Lines below that include "lists" are the answer; copy each one.

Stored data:
● ● ● ● ● ● ●
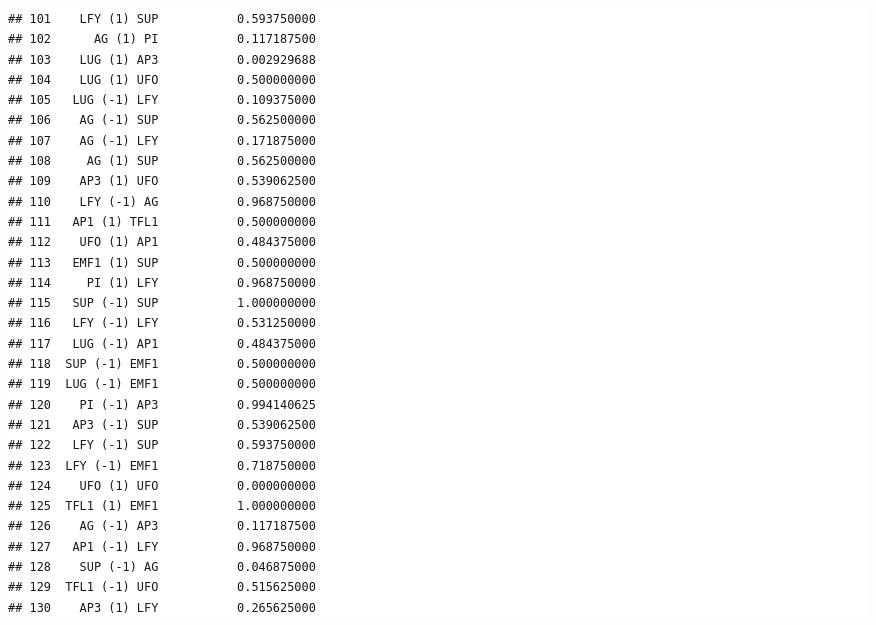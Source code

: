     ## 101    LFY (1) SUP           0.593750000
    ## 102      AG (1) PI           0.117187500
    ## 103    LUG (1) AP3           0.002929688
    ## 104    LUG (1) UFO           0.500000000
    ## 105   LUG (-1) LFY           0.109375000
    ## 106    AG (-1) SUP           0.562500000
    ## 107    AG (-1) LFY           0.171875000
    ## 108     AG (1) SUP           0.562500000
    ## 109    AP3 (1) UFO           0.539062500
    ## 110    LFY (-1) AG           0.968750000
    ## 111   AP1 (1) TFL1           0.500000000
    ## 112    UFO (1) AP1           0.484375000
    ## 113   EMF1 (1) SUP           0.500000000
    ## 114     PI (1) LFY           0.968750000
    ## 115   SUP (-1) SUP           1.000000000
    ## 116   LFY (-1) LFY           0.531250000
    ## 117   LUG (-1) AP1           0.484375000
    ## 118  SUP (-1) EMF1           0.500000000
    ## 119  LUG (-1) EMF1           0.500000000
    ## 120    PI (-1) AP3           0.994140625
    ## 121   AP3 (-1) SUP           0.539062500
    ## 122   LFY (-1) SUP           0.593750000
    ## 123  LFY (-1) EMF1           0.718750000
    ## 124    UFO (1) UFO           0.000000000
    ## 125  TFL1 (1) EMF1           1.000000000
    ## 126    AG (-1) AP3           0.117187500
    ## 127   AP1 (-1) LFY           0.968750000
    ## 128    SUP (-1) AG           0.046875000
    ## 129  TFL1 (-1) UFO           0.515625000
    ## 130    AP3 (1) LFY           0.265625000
● ● ● ● ● ● ●
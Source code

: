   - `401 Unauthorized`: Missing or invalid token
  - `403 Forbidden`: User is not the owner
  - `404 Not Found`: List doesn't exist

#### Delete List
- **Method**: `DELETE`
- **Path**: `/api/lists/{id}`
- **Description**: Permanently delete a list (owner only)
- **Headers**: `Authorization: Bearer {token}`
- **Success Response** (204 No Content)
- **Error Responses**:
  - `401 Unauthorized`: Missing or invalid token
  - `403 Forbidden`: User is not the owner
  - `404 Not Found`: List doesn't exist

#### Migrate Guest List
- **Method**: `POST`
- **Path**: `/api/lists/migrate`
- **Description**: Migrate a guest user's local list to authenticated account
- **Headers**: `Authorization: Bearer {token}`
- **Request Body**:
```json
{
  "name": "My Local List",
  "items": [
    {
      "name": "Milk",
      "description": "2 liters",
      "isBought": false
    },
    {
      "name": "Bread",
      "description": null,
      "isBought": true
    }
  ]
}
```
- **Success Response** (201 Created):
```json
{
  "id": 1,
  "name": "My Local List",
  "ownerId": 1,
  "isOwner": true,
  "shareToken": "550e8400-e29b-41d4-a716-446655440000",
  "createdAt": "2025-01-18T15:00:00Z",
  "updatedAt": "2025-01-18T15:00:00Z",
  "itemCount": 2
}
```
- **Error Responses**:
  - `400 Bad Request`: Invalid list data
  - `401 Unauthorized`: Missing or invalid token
● ● ● ● ● ● ●
Answer below:
- **Path**: `/api/lists/{id}`
- **Path**: `/api/lists/migrate`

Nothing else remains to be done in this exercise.